James Harding, the youngest ever editor of the Times, has resigned after five years.
His departure was announced in an address to staff at 3.30pm, and was “at the request of News Corp”. He is due to appear on BBC’s Question Time tomorrow.
Lech Mintowt-Czyz, the paper’s news editor, tweeted: “His staff, me included, just gave him a long standing ovation.” His colleague Patrick Kidd added: “Feel immensely saddened by James Harding’s enforced resignation, like when Andrew Strauss went. Universally admired, a real positive force.”
In a statement to staff, Harding said: “It has been made clear to me that News Corporation would like to appoint a new editor of the Times. I have therefore agreed to stand down. I called Rupert this morning to offer my resignation and he accepted.”

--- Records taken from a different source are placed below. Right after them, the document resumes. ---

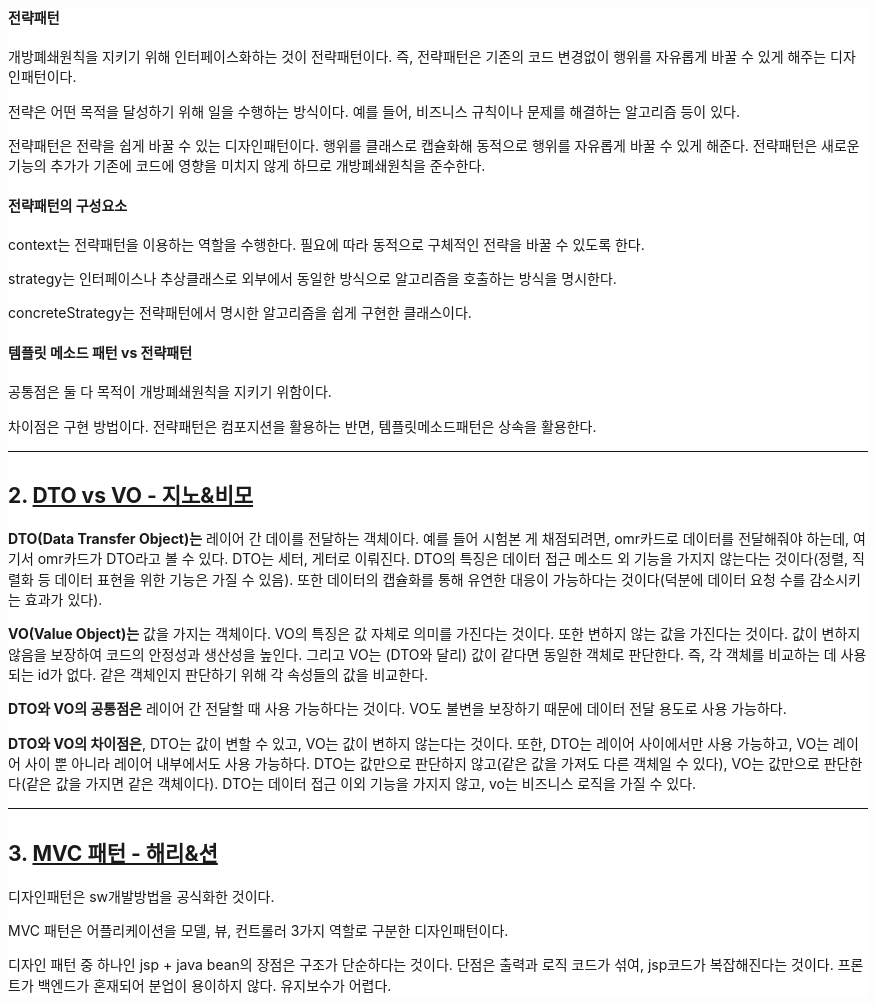 #### 전략패턴

개방폐쇄원칙을 지키기 위해 인터페이스화하는 것이 전략패턴이다. 즉, 전략패턴은 기존의 코드 변경없이 행위를 자유롭게 바꿀 수 있게 해주는 디자인패턴이다.

전략은 어떤 목적을 달성하기 위해 일을 수행하는 방식이다. 예를 들어, 비즈니스 규칙이나 문제를 해결하는 알고리즘 등이 있다.

전략패턴은 전략을 쉽게 바꿀 수 있는 디자인패턴이다. 행위를 클래스로 캡슐화해 동적으로 행위를 자유롭게 바꿀 수 있게 해준다. 전략패턴은 새로운 기능의 추가가 기존에 코드에 영향을 미치지 않게 하므로 개방폐쇄원칙을 준수한다.

#### 전략패턴의 구성요소

context는 전략패턴을 이용하는 역할을 수행한다. 필요에 따라 동적으로 구체적인 전략을 바꿀 수 있도록 한다.

strategy는 인터페이스나 추상클래스로 외부에서 동일한 방식으로 알고리즘을 호출하는 방식을 명시한다.

concreteStrategy는 전략패턴에서 명시한 알고리즘을 쉽게 구현한 클래스이다.

#### 템플릿 메소드 패턴 vs 전략패턴

공통점은 둘 다 목적이 개방폐쇄원칙을 지키기 위함이다.

차이점은 구현 방법이다. 전략패턴은 컴포지션을 활용하는 반면,  템플릿메소드패턴은 상속을 활용한다.



---

## 2. [DTO vs VO - 지노&비모](https://www.youtube.com/watch?v=EeJnNaiMy3U&list=PLgXGHBqgT2TvpJ_p9L_yZKPifgdBOzdVH&index=4)<a name = "DTO_VS_VO_지노&비모">

**DTO(Data Transfer Object)는** 레이어 간 데이를 전달하는 객체이다. 예를 들어 시험본 게 채점되려면, omr카드로 데이터를 전달해줘야 하는데, 여기서 omr카드가 DTO라고 볼 수 있다. DTO는 세터, 게터로 이뤄진다. DTO의 특징은 데이터 접근 메소드 외 기능을 가지지 않는다는 것이다(정렬, 직렬화 등 데이터 표현을 위한 기능은 가질 수 있음). 또한 데이터의 캡슐화를 통해 유연한 대응이 가능하다는 것이다(덕분에 데이터 요청 수를 감소시키는 효과가 있다).

**VO(Value Object)는** 값을 가지는 객체이다. VO의 특징은 값 자체로 의미를 가진다는 것이다. 또한 변하지 않는 값을 가진다는 것이다. 값이 변하지 않음을 보장하여 코드의 안정성과 생산성을 높인다. 그리고 VO는 (DTO와 달리) 값이 같다면 동일한 객체로 판단한다. 즉, 각 객체를 비교하는 데 사용되는 id가 없다. 같은 객체인지 판단하기 위해 각 속성들의 값을 비교한다.

**DTO와 VO의 공통점은** 레이어 간 전달할 때 사용 가능하다는 것이다. VO도 불변을 보장하기 때문에 데이터 전달 용도로 사용 가능하다.

**DTO와 VO의 차이점은**, DTO는 값이 변할 수 있고, VO는 값이 변하지 않는다는 것이다. 또한, DTO는 레이어 사이에서만 사용 가능하고, VO는 레이어 사이 뿐 아니라 레이어 내부에서도 사용 가능하다. DTO는 값만으로 판단하지 않고(같은 값을 가져도 다른 객체일 수 있다), VO는 값만으로 판단한다(같은 값을 가지면 같은 객체이다). DTO는 데이터 접근 이외 기능을 가지지 않고, vo는 비즈니스 로직을 가질 수 있다.



---

## 3. [MVC 패턴 - 해리&션](https://www.youtube.com/watch?v=uoVNJkyXX0I&list=PLgXGHBqgT2TvpJ_p9L_yZKPifgdBOzdVH&index=5)<a name = "MVC_패턴_해리&션">

디자인패턴은 sw개발방법을 공식화한 것이다.

MVC 패턴은 어플리케이션을 모델, 뷰, 컨트롤러 3가지 역할로 구분한 디자인패턴이다.

디자인 패턴 중 하나인 jsp + java bean의 장점은 구조가 단순하다는 것이다. 단점은 출력과 로직 코드가 섞여, jsp코드가 복잡해진다는 것이다. 프론트가 백엔드가 혼재되어 분업이 용이하지 않다. 유지보수가 어렵다.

He referenced the paper’s campaigns on cycling deaths, its coverage of child sex abuse rings and the work of his foreign and deputy editors as being memories of which he was particularly proud.
The BBC’s Robert Peston has tweeted that John Witherow will move from the Sunday Times to replace Harding, but this has not been confirmed by the company.

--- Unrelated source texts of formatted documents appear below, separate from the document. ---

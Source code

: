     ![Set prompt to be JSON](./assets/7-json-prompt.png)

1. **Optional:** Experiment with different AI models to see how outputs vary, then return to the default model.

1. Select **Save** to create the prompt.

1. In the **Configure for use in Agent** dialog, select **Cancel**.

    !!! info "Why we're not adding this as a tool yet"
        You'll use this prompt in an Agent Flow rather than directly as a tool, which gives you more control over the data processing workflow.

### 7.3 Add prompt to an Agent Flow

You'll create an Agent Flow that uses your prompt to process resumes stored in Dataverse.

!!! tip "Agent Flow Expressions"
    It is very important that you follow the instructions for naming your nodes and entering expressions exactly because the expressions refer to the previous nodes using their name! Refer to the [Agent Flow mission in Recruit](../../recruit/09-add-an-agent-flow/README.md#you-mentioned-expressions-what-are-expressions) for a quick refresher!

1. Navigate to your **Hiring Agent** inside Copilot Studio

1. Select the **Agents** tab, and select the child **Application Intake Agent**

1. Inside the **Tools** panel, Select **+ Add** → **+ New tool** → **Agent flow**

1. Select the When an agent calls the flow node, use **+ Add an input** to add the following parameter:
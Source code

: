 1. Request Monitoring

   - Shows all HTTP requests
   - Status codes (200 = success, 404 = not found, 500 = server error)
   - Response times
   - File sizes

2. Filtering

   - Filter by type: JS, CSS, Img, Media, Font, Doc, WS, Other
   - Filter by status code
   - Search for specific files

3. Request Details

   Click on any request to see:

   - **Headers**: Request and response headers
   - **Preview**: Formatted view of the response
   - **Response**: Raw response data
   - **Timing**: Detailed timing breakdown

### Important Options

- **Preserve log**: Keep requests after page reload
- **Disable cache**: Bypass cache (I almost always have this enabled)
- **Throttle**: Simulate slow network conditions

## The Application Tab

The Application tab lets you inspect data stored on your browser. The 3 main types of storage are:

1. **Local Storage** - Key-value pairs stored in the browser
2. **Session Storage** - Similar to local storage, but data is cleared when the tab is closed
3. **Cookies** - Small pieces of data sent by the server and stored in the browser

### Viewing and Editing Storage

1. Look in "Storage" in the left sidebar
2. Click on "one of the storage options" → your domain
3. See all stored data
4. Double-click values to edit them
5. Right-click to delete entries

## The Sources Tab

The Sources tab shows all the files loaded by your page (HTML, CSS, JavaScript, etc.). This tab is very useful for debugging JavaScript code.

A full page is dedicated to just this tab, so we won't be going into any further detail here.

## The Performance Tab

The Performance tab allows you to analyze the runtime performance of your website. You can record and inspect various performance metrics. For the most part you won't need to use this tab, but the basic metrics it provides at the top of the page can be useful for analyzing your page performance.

There are currently wider changes at News Corporation under way. Robert Thomson, the current managing editor of the Wall Street Journal, was recently named as the head of News Corporation’s new separate publishing arm. His appointment prompted the resignation of News International chief executive and Murdoch veteran Tom Mockridge, who had hoped to take on the role. News Corp has yet to announce a replacement for Mockridge. Gerard Baker, the deputy editor of the Wall Street Journal, will succeed Thomson as head of the News Corp-owned paper.

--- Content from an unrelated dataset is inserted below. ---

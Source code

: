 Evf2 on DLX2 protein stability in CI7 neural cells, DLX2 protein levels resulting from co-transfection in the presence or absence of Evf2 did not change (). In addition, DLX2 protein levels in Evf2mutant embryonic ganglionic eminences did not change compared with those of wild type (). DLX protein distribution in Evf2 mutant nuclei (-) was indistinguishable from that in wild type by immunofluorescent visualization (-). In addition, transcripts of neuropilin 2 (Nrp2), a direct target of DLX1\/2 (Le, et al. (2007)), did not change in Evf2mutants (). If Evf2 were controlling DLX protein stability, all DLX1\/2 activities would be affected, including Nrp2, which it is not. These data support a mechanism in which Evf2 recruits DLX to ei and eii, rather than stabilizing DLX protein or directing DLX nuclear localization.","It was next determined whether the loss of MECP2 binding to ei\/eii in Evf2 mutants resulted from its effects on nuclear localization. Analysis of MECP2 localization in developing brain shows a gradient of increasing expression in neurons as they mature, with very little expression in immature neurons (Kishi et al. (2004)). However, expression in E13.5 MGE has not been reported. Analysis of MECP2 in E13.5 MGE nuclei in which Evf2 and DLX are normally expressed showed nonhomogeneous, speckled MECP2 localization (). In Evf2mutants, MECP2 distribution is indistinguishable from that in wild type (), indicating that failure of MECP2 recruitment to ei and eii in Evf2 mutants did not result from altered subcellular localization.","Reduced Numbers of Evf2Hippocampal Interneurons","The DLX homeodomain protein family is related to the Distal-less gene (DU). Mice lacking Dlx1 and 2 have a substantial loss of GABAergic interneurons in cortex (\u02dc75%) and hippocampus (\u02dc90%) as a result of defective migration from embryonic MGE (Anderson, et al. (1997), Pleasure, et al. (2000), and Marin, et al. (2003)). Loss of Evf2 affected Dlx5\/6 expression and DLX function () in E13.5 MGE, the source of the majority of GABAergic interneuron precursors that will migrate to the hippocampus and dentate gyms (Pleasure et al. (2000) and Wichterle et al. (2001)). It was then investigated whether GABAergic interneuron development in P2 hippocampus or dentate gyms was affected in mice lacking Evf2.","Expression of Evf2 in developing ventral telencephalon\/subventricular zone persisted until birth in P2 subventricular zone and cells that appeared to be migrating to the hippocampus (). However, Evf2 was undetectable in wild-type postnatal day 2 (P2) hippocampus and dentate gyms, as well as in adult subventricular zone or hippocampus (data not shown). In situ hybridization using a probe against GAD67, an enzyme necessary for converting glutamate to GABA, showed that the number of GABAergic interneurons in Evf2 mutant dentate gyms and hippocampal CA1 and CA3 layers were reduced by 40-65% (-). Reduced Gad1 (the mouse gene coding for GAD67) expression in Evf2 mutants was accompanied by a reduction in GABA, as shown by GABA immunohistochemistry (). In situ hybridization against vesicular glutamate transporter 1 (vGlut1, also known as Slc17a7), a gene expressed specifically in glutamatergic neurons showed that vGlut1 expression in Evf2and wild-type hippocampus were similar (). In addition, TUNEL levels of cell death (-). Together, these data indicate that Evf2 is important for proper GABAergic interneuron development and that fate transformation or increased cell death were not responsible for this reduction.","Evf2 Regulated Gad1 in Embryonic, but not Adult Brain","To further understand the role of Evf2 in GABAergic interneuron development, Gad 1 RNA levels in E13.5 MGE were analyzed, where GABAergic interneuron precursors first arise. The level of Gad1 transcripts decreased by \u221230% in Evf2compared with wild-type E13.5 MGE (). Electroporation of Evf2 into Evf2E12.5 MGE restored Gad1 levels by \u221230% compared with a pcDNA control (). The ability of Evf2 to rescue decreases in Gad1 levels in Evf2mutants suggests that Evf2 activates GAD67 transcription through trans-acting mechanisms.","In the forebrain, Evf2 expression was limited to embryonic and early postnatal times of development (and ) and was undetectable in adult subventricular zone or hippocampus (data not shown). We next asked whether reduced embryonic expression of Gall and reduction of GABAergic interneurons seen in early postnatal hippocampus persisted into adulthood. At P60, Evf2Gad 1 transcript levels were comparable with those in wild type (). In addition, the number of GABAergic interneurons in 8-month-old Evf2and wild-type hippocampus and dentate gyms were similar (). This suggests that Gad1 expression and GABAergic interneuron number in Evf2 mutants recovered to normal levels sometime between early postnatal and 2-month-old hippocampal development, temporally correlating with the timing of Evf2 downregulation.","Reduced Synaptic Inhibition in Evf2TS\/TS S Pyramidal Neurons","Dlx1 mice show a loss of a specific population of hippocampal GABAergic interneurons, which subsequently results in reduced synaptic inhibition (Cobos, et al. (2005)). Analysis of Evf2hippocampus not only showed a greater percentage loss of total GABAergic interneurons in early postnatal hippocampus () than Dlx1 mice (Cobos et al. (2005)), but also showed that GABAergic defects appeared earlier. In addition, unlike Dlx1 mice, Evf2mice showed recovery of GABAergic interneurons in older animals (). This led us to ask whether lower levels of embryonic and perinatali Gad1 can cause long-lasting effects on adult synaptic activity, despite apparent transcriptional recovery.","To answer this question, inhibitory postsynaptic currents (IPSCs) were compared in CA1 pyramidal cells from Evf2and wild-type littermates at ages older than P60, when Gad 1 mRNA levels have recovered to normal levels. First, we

Harding was known as a cerebral and calm editor. His paper’s coverage of the hacking scandal – which affected his sister paper, the News of the World – was praised for its fairness and objectivity. It appears likely that his departure heralds more integration between the daily and Sunday operations.
In the November ABC figures, the Times‘s circulation was measured at 399,321 copies, a year-on-year fall of 3.37 per cent.